Ultia envoya un coup de poing bien senti dans le visage de l'officier.

— Allez, vers les voitures ! On vous attendait !

Horty se dit qu'il y avait quelque chose de drôle dans la situation. En toute autre circonstance, Ponce aurait sûrement fait une réflexion pour souligner l'absurdité de ce qui venait de se passer. Mais aucun d'eux n'ouvrit la bouche. Ils entrèrent dans la voiture détournée par leurs camarades.

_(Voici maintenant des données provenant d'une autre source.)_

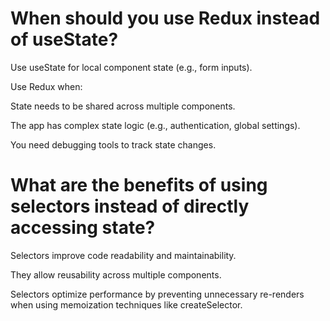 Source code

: # When should you use Redux instead of useState?

Use useState for local component state (e.g., form inputs).

Use Redux when:

State needs to be shared across multiple components.

The app has complex state logic (e.g., authentication, global settings).

You need debugging tools to track state changes.

# What are the benefits of using selectors instead of directly accessing state?

Selectors improve code readability and maintainability.

They allow reusability across multiple components.

Selectors optimize performance by preventing unnecessary re-renders when using memoization techniques like createSelector. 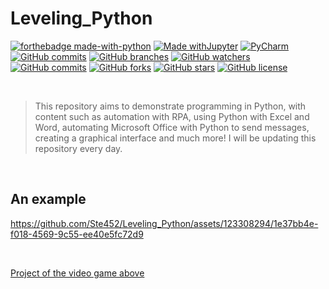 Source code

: # Leveling_Python

[![forthebadge made-with-python](http://ForTheBadge.com/images/badges/made-with-python.svg)](https://www.python.org/)
[![Made withJupyter](https://img.shields.io/badge/Made%20with-Jupyter-orange?style=for-the-badge&logo=Jupyter)](https://jupyter.org/try)
[![PyCharm](https://img.shields.io/badge/pycharm-143?style=for-the-badge&logo=pycharm&logoColor=black&color=black&labelColor=green)](https://img.shields.io/badge/pycharm-143?style=for-the-badge&logo=pycharm&logoColor=black&color=black&labelColor=green)
[![GitHub commits](https://badgen.net/github/commits/Ste452/Leveling_Python)](https://GitHub.com/Ste452/Ste452/Leveling_Python/)
[![GitHub branches](https://badgen.net/github/branches/Ste452/Leveling_Python)](https://github.com/Ste452/Leveling_Python/)
[![GitHub watchers](https://badgen.net/github/watchers/Ste452/Leveling_Python/)](https://GitHub.com/Ste452/Leveling_Python/watchers/)
[![GitHub commits](https://badgen.net/github/commits/Ste452/Leveling_Python)](https://GitHub.com/Ste452/Leveling_Python/commit/)
[![GitHub forks](https://badgen.net/github/forks/Ste452/Leveling_Python/)](https://GitHub.com/Ste452/Leveling_Python/network/)
[![GitHub stars](https://badgen.net/github/stars/Ste452/Leveling_Python)](https://GitHub.com/Ste452/Leveling_Python/stargazers/)
[![GitHub license](https://badgen.net/github/license/Ste452/Leveling_Python)](https://github.com/Ste452/Leveling_Python/blob/master/LICENSE)


<br>

> This repository aims to demonstrate programming in Python, with content such as automation with RPA, using Python with Excel and Word, automating Microsoft Office with Python to send messages, creating a
> graphical interface and much more! I will be updating this repository every day.
>  


<br>
  
## An example


https://github.com/Ste452/Leveling_Python/assets/123308294/1e37bb4e-f018-4569-9c55-ee40e5fc72d9

<br>

[Project of the video game above](https://github.com/Ste452/Leveling_python/42_section_PyGame_Getting_Started/PyGame.ipynb)
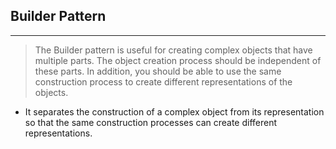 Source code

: 
## Builder Pattern

---
> The Builder pattern is useful for creating complex objects that have multiple parts.
The object creation process should be independent of these parts. In addition, you
should be able to use the same construction process to create different representations
of the objects.
* It separates the construction of a complex object from its representation so that the same
  construction processes can create different representations.
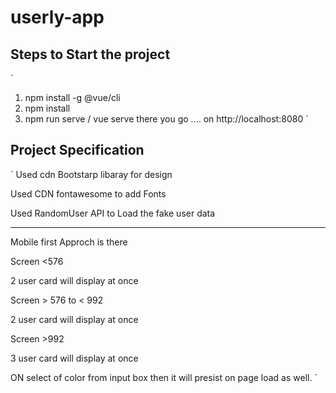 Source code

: # userly-app

## Steps to Start the project

`

1. npm install -g @vue/cli
2. npm install
3. npm run serve / vue serve
   there you go .... on http://localhost:8080
   `

## Project Specification

`
Used cdn Bootstarp libaray for design

Used CDN fontawesome to add Fonts

Used RandomUser API to Load the fake user data

---

Mobile first Approch is there

Screen <576

2 user card will display at once

Screen > 576 to < 992

2 user card will display at once

Screen >992

3 user card will display at once

ON select of color from input box then it will presist on page load as well.
`
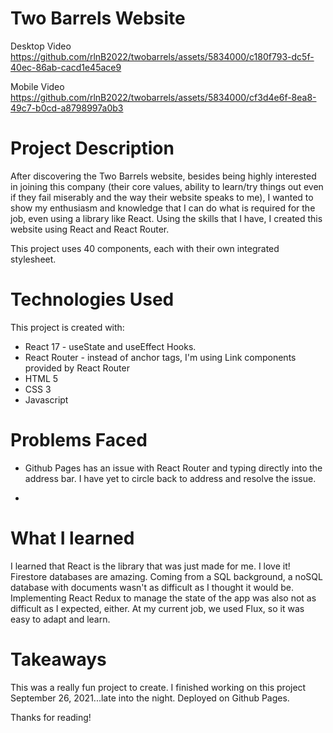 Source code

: # Two Barrels Website

Desktop Video<br/>
https://github.com/rlnB2022/twobarrels/assets/5834000/c180f793-dc5f-40ec-86ab-cacd1e45ace9

Mobile Video<br/>
https://github.com/rlnB2022/twobarrels/assets/5834000/cf3d4e6f-8ea8-49c7-b0cd-a8798997a0b3

# Project Description

After discovering the Two Barrels website, besides being highly interested in joining this company (their core values, ability to learn/try things out even if they fail miserably and the way their website speaks to me), I wanted to show my enthusiasm and knowledge that I can do what is required for the job, even using a library like React. Using the skills that I have, I created this website using React and React Router.

This project uses 40 components, each with their own integrated stylesheet.

# Technologies Used

This project is created with:

* React 17 - useState and useEffect Hooks.
* React Router - instead of anchor tags, I'm using Link components provided by React Router
* HTML 5
* CSS 3
* Javascript

# Problems Faced

* Github Pages has an issue with React Router and typing directly into the address bar. I have yet to circle back to address and resolve the issue.

* 

# What I learned

I learned that React is the library that was just made for me. I love it! Firestore databases are amazing. Coming from a SQL background, a noSQL database with documents wasn't as difficult as I thought it would be. Implementing React Redux to manage the state of the app was also not as difficult as I expected, either. At my current job, we used Flux, so it was easy to adapt and learn.

# Takeaways

This was a really fun project to create. I finished working on this project September 26, 2021...late into the night. Deployed on Github Pages.

Thanks for reading!
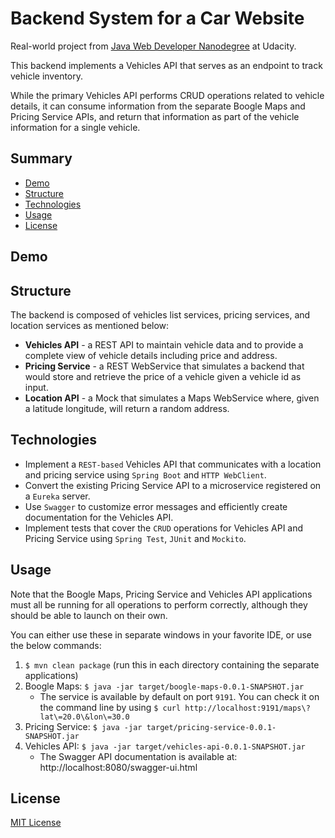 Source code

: # Backend System for a Car Website

Real-world project from [Java Web Developer Nanodegree](https://www.udacity.com/course/java-developer-nanodegree--nd035) at Udacity.

This backend implements a Vehicles API that serves as an endpoint to track vehicle inventory.

While the primary Vehicles API performs CRUD operations related to vehicle details, it can consume information from the separate Boogle Maps and Pricing Service APIs, and return that information as part of the vehicle information for a single vehicle.

## Summary

- [Demo](#demo)
- [Structure](#structure)
- [Technologies](#technologies)
- [Usage](#usage)
- [License](#license)

## Demo



## Structure

The backend is composed of vehicles list services, pricing services, and location services as mentioned below:

- **Vehicles API** - a REST API to maintain vehicle data and to provide a complete view of vehicle details including price and address.
- **Pricing Service** - a REST WebService that simulates a backend that would store and retrieve the price of a vehicle given a vehicle id as input.
- **Location API** - a Mock that simulates a Maps WebService where, given a latitude longitude, will return a random address.

## Technologies

- Implement a `REST-based` Vehicles API that communicates with a location and pricing service using `Spring Boot` and `HTTP WebClient`.
- Convert the existing Pricing Service API to a microservice registered on a `Eureka` server.
- Use `Swagger` to customize error messages and efficiently create documentation for the Vehicles API.
- Implement tests that cover the `CRUD` operations for Vehicles API and Pricing Service using `Spring Test`, `JUnit` and `Mockito`.

## Usage

Note that the Boogle Maps, Pricing Service and Vehicles API applications must all be running for all operations to perform correctly, although they should be able to launch on their own.

You can either use these in separate windows in your favorite IDE, or use the below commands:

1. `$ mvn clean package` (run this in each directory containing the separate applications)
2. Boogle Maps: `$ java -jar target/boogle-maps-0.0.1-SNAPSHOT.jar`
    - The service is available by default on port `9191`. You can check it on the command line by using `$ curl http://localhost:9191/maps\?lat\=20.0\&lon\=30.0`
3. Pricing Service: `$ java -jar target/pricing-service-0.0.1-SNAPSHOT.jar`
4. Vehicles API: `$ java -jar target/vehicles-api-0.0.1-SNAPSHOT.jar`
    - The Swagger API documentation is available at: http://localhost:8080/swagger-ui.html

## License

[MIT License](LICENSE) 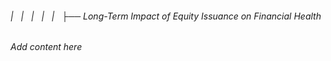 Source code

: ###### |   |   |   |   |   ├── Long-Term Impact of Equity Issuance on Financial Health

*Add content here* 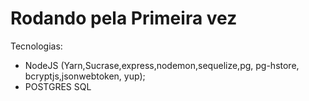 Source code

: # Rodando pela Primeira vez
Tecnologias:
- NodeJS (Yarn,Sucrase,express,nodemon,sequelize,pg, pg-hstore, bcryptjs,jsonwebtoken, yup);
- POSTGRES SQL
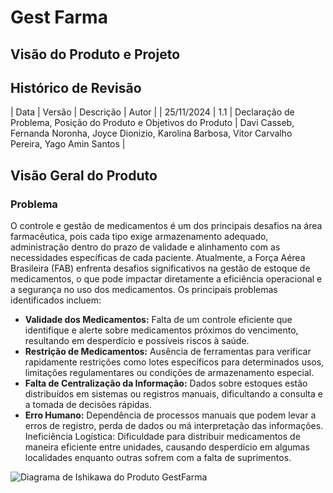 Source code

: # Gest Farma
## Visão do Produto e Projeto

## Histórico de Revisão

|   Data   |   Versão   |   Descrição   |   Autor   |
|   25/11/2024   |   1.1   |   Declaração de Problema, Posição do Produto e Objetivos do Produto   |    Davi Casseb, Fernanda Noronha, Joyce Dionizio, Karolina Barbosa, Vitor Carvalho Pereira, Yago Amin Santos   |

## Visão Geral do Produto
### Problema
O controle e gestão de medicamentos é um dos principais desafios na área farmacêutica, pois cada tipo exige armazenamento adequado, administração dentro do prazo de validade e alinhamento com as necessidades específicas de cada paciente. Atualmente, a Força Aérea Brasileira (FAB) enfrenta desafios significativos na gestão de estoque de medicamentos, o que pode impactar diretamente a eficiência operacional e a segurança no uso dos medicamentos. Os principais problemas identificados incluem:
- **Validade dos Medicamentos:** Falta de um controle eficiente que identifique e alerte sobre medicamentos próximos do vencimento, resultando em desperdício e possíveis riscos à saúde.
- **Restrição de Medicamentos:** Ausência de ferramentas para verificar rapidamente restrições como lotes específicos para determinados usos, limitações regulamentares ou condições de armazenamento especial.
- **Falta de Centralização da Informação:** Dados sobre estoques estão distribuídos em sistemas ou registros manuais, dificultando a consulta e a tomada de decisões rápidas.
- **Erro Humano:** Dependência de processos manuais que podem levar a erros de registro, perda de dados ou má interpretação das informações.
Ineficiência Logística: Dificuldade para distribuir medicamentos de maneira eficiente entre unidades, causando desperdício em algumas localidades enquanto outras sofrem com a falta de suprimentos.

![Diagrama de Ishikawa do Produto GestFarma](\espinhadepeixe.png)

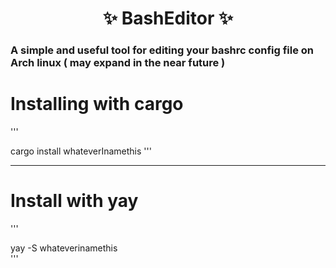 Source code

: <h1 align="center"> ✨ BashEditor ✨ </h1>

<h3>A simple and useful tool for editing your bashrc config file on Arch linux ( may expand in the near future ) </h3>

<h1> Installing with cargo </h1>
'''

cargo install whateverInamethis
'''

-------------------------------

<h1>Install with yay</h1>
'''

yay -S whateverinamethis  
'''
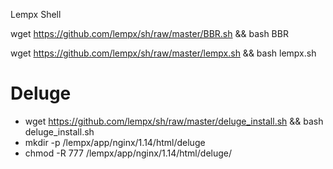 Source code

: Lempx Shell 

wget https://github.com/lempx/sh/raw/master/BBR.sh && bash BBR

wget https://github.com/lempx/sh/raw/master/lempx.sh && bash lempx.sh

# Deluge
- wget https://github.com/lempx/sh/raw/master/deluge_install.sh && bash deluge_install.sh
- mkdir -p /lempx/app/nginx/1.14/html/deluge
- chmod -R 777 /lempx/app/nginx/1.14/html/deluge/
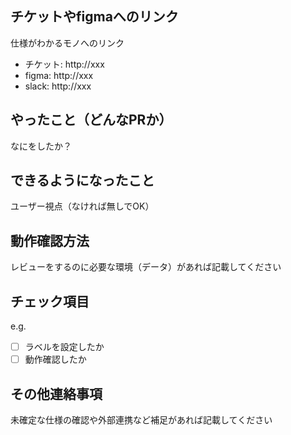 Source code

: ## チケットやfigmaへのリンク
仕様がわかるモノへのリンク
- チケット: http://xxx
- figma: http://xxx
- slack: http://xxx


## やったこと（どんなPRか）
なにをしたか？

## できるようになったこと
ユーザー視点（なければ無しでOK）

## 動作確認方法
レビューをするのに必要な環境（データ）があれば記載してください

## チェック項目
e.g.
- [ ] ラベルを設定したか
- [ ] 動作確認したか

## その他連絡事項
未確定な仕様の確認や外部連携など補足があれば記載してください

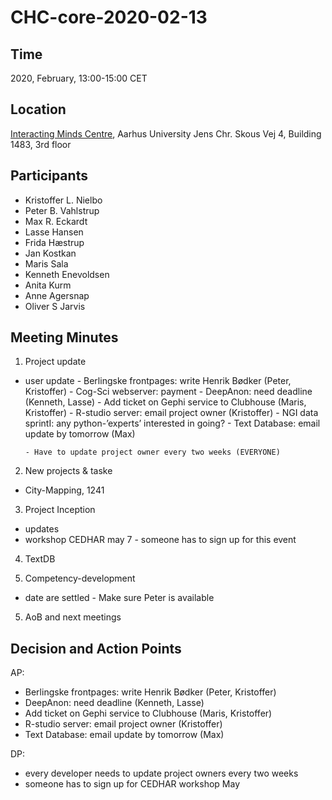 # CHC-core-2020-02-13 #

## Time ##
2020, February, 13:00-15:00 CET

## Location ##
[Interacting Minds Centre](http://www.au.dk/om/organisation/find-au/bygningskort/?b=1483), Aarhus University
Jens Chr. Skous Vej 4, Building 1483, 3rd floor

## Participants ##
- Kristoffer L. Nielbo
- Peter B. Vahlstrup
- Max R. Eckardt
- Lasse Hansen
- Frida Hæstrup
- Jan Kostkan
- Maris Sala
- Kenneth Enevoldsen
- Anita Kurm
- Anne Agersnap
- Oliver S Jarvis

## Meeting Minutes ##
1. Project update
  - user update
        - Berlingske frontpages: write Henrik Bødker (Peter, Kristoffer)
        - Cog-Sci webserver: payment
        - DeepAnon: need deadline (Kenneth, Lasse)
        - Add ticket on Gephi service to Clubhouse (Maris, Kristoffer)
        - R-studio server: email project owner (Kristoffer) 
        - NGI data sprintI: any python-’experts’ interested in going? 
        - Text Database: email update by tomorrow (Max)

        - Have to update project owner every two weeks (EVERYONE)

2. New projects & taske
  - City-Mapping, 1241

3. Project Inception
  - updates
  - workshop CEDHAR may 7
        - someone has to sign up for this event
        
4. TextDB

4. Competency-development
  - date are settled
        - Make sure Peter is available
        
5. AoB and next meetings

## Decision and Action Points ##

AP:
- Berlingske frontpages: write Henrik Bødker (Peter, Kristoffer)
- DeepAnon: need deadline (Kenneth, Lasse)
- Add ticket on Gephi service to Clubhouse (Maris, Kristoffer)
- R-studio server: email project owner (Kristoffer)
- Text Database: email update by tomorrow (Max)

DP:
- every developer needs to update project owners every two weeks
- someone has to sign up for CEDHAR workshop May

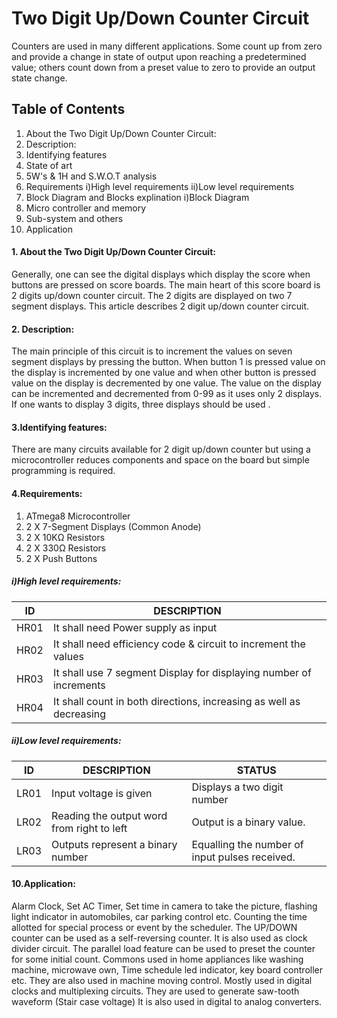 # Two Digit Up/Down Counter Circuit

Counters are used in many different applications. Some count up from zero and provide a change in state of output upon reaching a predetermined value; others count down from a preset value to zero to provide an output state change.



## Table of Contents
1. About the Two Digit Up/Down Counter Circuit:
2. Description:
3. Identifying features
4. State of art
5. 5W's & 1H and S.W.O.T analysis
6. Requirements
  i)High level requirements
  ii)Low level requirements
7. Block Diagram and Blocks explination
i)Block Diagram
8. Micro controller and memory
9. Sub-system and others
10. Application


#### 1. About the Two Digit Up/Down Counter Circuit:

Generally, one can see the digital displays which display the score when buttons are pressed on score boards. The main heart of this score board is 2 digits up/down counter circuit. The 2 digits are displayed on two 7 segment displays. This article describes 2 digit up/down counter circuit.

#### 2. Description:

The main principle of this circuit is to increment the values on seven segment displays by pressing the button. When button 1 is pressed value on the display is incremented by one value and when other button is pressed value on the display is decremented by one value. The value on the display can be incremented and decremented from 0-99 as it uses only 2 displays. If one wants to display 3 digits, three displays should be used .

#### 3.Identifying features:
There are many circuits available for 2 digit up/down counter but using a microcontroller reduces components and space on the board but simple programming is required.

#### 4.Requirements:

  1. ATmega8 Microcontroller
  2. 2 X 7-Segment Displays (Common Anode)
  3. 2 X 10KΩ Resistors
  4. 2 X 330Ω Resistors
  5. 2 X Push Buttons

##### i)High level requirements:
|  ID   |                                              DESCRIPTION            |
|-------|                                                      -------------  |
| HR01  | It shall need Power supply as input                                 |
| HR02  | It shall need efficiency code & circuit to increment the values     |
| HR03  | It shall use 7 segment Display for displaying number of increments  |
| HR04  | It shall count in both directions, increasing as well as decreasing |

##### ii)Low level requirements:
|  ID   |   DESCRIPTION                                              |                  STATUS                            |
|-------| -------------                                              |                                            --------|
| LR01  | Input voltage is given                                     | Displays a two digit number                        |
| LR02  | Reading the output word from right to left                 | Output is a binary value.                           |      
| LR03  | Outputs represent a binary number                          | Equalling the number of input pulses received.      |

#### 10.Application:
Alarm Clock, Set AC Timer, Set time in camera to take the picture, flashing light indicator in automobiles, car parking control etc.
Counting the time allotted for special process or event by the scheduler.
The UP/DOWN counter can be used as a self-reversing counter.
It is also used as clock divider circuit.
The parallel load feature can be used to preset the counter for some initial count.
Commons used in home appliances like washing machine, microwave own, Time schedule led indicator, key board controller etc.
They are also used in machine moving control.
Mostly used in digital clocks and multiplexing circuits.
They are used to generate saw-tooth waveform (Stair case voltage)
It is also used in digital to analog converters.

— Et Zera ? demanda Antoine alors qu'ils s'apprêtaient à décoller.

— Il est tombé, répondit Ponce.

Antoine comprit la gravité des mots et son visage se ferma. Ils décollèrent. Horty fut aussitôt secouée de sanglots.

La main d'Angle se glissa dans la sienne et elle la serra beaucoup trop fort. Sa petite amie ne se plaignit pas. Elle passa une main dans ses cheveux et la laissa exploser.

Dans la voiture, seuls ses pleurs résonnaient.